(Beginning of THE DATA)

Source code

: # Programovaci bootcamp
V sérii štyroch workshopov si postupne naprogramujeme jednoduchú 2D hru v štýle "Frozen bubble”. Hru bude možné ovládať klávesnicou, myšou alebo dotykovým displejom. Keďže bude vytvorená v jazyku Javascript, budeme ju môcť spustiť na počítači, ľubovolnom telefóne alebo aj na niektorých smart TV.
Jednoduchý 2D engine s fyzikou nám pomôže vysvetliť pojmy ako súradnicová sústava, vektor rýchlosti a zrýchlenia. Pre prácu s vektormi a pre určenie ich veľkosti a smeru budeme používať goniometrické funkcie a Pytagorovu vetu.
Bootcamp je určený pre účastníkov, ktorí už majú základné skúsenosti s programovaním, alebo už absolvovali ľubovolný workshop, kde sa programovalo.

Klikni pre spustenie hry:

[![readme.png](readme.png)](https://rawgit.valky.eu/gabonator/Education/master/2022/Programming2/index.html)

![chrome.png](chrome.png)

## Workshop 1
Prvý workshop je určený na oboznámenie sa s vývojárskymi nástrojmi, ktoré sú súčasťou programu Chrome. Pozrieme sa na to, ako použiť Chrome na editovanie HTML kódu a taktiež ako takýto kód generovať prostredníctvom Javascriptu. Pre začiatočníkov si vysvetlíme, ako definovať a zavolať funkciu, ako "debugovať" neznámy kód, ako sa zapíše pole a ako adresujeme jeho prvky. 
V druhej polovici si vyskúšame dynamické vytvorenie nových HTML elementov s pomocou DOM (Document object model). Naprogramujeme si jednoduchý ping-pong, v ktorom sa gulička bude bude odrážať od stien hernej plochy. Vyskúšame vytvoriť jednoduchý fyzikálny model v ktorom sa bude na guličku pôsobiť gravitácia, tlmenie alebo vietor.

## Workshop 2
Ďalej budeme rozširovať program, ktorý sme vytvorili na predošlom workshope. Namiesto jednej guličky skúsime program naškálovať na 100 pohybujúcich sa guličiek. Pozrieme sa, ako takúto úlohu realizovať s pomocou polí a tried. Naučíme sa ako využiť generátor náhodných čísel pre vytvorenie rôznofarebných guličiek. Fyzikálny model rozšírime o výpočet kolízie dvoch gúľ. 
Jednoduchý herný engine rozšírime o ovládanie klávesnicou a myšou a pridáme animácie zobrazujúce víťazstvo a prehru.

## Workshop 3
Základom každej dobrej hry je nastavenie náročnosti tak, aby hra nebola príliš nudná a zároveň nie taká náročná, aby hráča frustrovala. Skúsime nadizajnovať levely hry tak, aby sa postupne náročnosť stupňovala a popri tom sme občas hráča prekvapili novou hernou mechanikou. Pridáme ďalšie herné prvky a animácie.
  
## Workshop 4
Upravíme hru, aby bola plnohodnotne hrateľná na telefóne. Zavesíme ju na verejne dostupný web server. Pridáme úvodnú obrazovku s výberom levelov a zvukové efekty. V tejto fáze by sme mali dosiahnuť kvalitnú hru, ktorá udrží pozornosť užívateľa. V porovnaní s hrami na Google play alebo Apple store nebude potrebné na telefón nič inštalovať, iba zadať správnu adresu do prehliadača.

(End of THE DATA)

**PROBLEM STATEMENT:**
If a line comes after the one that contains "Klikni pre spustenie", leave it out; return every line of the entries up to that point exactly, starting with the first, with that line included.

**ANSWER AREA:**
Source code

: # Programovaci bootcamp
V sérii štyroch workshopov si postupne naprogramujeme jednoduchú 2D hru v štýle "Frozen bubble”. Hru bude možné ovládať klávesnicou, myšou alebo dotykovým displejom. Keďže bude vytvorená v jazyku Javascript, budeme ju môcť spustiť na počítači, ľubovolnom telefóne alebo aj na niektorých smart TV.
Jednoduchý 2D engine s fyzikou nám pomôže vysvetliť pojmy ako súradnicová sústava, vektor rýchlosti a zrýchlenia. Pre prácu s vektormi a pre určenie ich veľkosti a smeru budeme používať goniometrické funkcie a Pytagorovu vetu.
Bootcamp je určený pre účastníkov, ktorí už majú základné skúsenosti s programovaním, alebo už absolvovali ľubovolný workshop, kde sa programovalo.

Klikni pre spustenie hry:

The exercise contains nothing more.